▶ _Your objective_:
In the entries below, find the string "image" and return each line holding it.

▶ _Material for this task_:
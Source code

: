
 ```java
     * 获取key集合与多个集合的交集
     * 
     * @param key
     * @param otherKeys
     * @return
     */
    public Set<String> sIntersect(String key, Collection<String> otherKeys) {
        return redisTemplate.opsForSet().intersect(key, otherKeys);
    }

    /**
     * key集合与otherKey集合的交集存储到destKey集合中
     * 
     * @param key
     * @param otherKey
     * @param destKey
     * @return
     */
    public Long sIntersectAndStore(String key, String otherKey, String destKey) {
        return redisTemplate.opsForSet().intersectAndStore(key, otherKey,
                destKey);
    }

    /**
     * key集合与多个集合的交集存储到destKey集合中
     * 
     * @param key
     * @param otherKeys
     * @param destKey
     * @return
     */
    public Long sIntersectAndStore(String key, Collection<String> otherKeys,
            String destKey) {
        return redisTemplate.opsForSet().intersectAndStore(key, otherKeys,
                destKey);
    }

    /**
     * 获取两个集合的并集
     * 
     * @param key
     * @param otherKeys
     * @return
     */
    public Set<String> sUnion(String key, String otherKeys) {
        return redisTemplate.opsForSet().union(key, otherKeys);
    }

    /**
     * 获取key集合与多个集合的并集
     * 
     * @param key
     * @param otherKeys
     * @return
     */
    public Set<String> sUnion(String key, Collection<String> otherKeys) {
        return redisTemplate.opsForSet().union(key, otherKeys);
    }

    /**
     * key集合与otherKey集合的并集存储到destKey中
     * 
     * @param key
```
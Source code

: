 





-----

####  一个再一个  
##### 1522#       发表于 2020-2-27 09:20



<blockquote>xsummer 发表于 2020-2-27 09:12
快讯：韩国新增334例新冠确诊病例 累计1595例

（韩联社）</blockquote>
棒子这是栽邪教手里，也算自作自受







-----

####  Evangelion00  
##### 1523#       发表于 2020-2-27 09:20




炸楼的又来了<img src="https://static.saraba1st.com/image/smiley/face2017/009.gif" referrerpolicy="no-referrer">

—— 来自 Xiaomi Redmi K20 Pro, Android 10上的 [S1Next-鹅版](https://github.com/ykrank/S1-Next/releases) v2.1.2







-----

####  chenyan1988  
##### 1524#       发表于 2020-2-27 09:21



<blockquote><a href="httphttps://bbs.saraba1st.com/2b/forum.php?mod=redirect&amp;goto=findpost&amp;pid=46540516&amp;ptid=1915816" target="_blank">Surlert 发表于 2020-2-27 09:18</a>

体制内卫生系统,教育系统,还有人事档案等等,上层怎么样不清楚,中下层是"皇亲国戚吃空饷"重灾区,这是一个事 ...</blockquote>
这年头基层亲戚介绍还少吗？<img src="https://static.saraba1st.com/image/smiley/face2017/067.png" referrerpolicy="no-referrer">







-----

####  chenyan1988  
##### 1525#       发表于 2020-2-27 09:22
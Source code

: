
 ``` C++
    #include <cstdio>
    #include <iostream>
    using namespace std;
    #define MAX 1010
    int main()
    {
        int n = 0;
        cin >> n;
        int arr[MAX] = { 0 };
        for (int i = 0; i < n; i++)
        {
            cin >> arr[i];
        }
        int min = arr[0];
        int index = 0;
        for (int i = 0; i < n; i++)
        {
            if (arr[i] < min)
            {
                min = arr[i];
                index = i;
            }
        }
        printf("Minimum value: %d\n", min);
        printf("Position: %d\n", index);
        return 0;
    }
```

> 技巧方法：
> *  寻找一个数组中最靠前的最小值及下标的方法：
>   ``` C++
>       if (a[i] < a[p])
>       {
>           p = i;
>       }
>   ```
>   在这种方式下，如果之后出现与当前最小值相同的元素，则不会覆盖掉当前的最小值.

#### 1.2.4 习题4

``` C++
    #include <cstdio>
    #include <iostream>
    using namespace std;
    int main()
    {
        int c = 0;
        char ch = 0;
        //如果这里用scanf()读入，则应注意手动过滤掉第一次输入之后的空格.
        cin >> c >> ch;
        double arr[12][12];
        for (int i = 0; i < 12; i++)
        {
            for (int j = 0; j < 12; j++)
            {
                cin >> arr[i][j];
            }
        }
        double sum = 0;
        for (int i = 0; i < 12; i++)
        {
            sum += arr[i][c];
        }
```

▶ _Answer for the task_:
炸楼的又来了<img src="https://static.saraba1st.com/image/smiley/face2017/009.gif" referrerpolicy="no-referrer">
这年头基层亲戚介绍还少吗？<img src="https://static.saraba1st.com/image/smiley/face2017/067.png" referrerpolicy="no-referrer">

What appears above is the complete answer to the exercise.